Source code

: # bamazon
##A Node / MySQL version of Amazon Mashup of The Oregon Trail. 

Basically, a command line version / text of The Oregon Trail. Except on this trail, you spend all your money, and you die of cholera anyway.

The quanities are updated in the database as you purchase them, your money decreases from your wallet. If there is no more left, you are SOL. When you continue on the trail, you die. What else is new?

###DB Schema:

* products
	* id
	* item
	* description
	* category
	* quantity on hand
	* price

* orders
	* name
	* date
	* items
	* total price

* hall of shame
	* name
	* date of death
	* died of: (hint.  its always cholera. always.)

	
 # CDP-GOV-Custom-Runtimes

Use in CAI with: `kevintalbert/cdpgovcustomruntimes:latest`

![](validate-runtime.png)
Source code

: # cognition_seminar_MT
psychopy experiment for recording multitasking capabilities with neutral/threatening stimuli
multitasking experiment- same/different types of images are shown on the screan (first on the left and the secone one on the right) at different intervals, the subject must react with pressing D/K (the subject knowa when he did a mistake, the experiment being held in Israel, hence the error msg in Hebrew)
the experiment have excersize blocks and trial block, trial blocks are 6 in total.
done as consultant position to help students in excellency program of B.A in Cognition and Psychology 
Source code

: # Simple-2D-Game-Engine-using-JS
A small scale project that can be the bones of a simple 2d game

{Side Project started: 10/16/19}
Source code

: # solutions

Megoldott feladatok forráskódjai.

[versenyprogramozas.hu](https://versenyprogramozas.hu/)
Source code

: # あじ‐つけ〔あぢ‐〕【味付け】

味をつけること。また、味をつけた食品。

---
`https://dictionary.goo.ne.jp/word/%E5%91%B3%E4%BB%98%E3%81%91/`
····················
__Goal of the exercise__:
Beginning at the line above with "##A Node / MySQL" and finishing at the line with "the experiment have", return each line exactly and return nothing else.

__Output below__:
##A Node / MySQL version of Amazon Mashup of The Oregon Trail. 

Basically, a command line version / text of The Oregon Trail. Except on this trail, you spend all your money, and you die of cholera anyway.

The quanities are updated in the database as you purchase them, your money decreases from your wallet. If there is no more left, you are SOL. When you continue on the trail, you die. What else is new?

###DB Schema:

* products
	* id
	* item
	* description
	* category
	* quantity on hand
	* price

* orders
	* name
	* date
	* items
	* total price

* hall of shame
	* name
	* date of death
	* died of: (hint.  its always cholera. always.)

	
 # CDP-GOV-Custom-Runtimes

Use in CAI with: `kevintalbert/cdpgovcustomruntimes:latest`

![](validate-runtime.png)
Source code

: # cognition_seminar_MT
psychopy experiment for recording multitasking capabilities with neutral/threatening stimuli
multitasking experiment- same/different types of images are shown on the screan (first on the left and the secone one on the right) at different intervals, the subject must react with pressing D/K (the subject knowa when he did a mistake, the experiment being held in Israel, hence the error msg in Hebrew)
the experiment have excersize blocks and trial block, trial blocks are 6 in total.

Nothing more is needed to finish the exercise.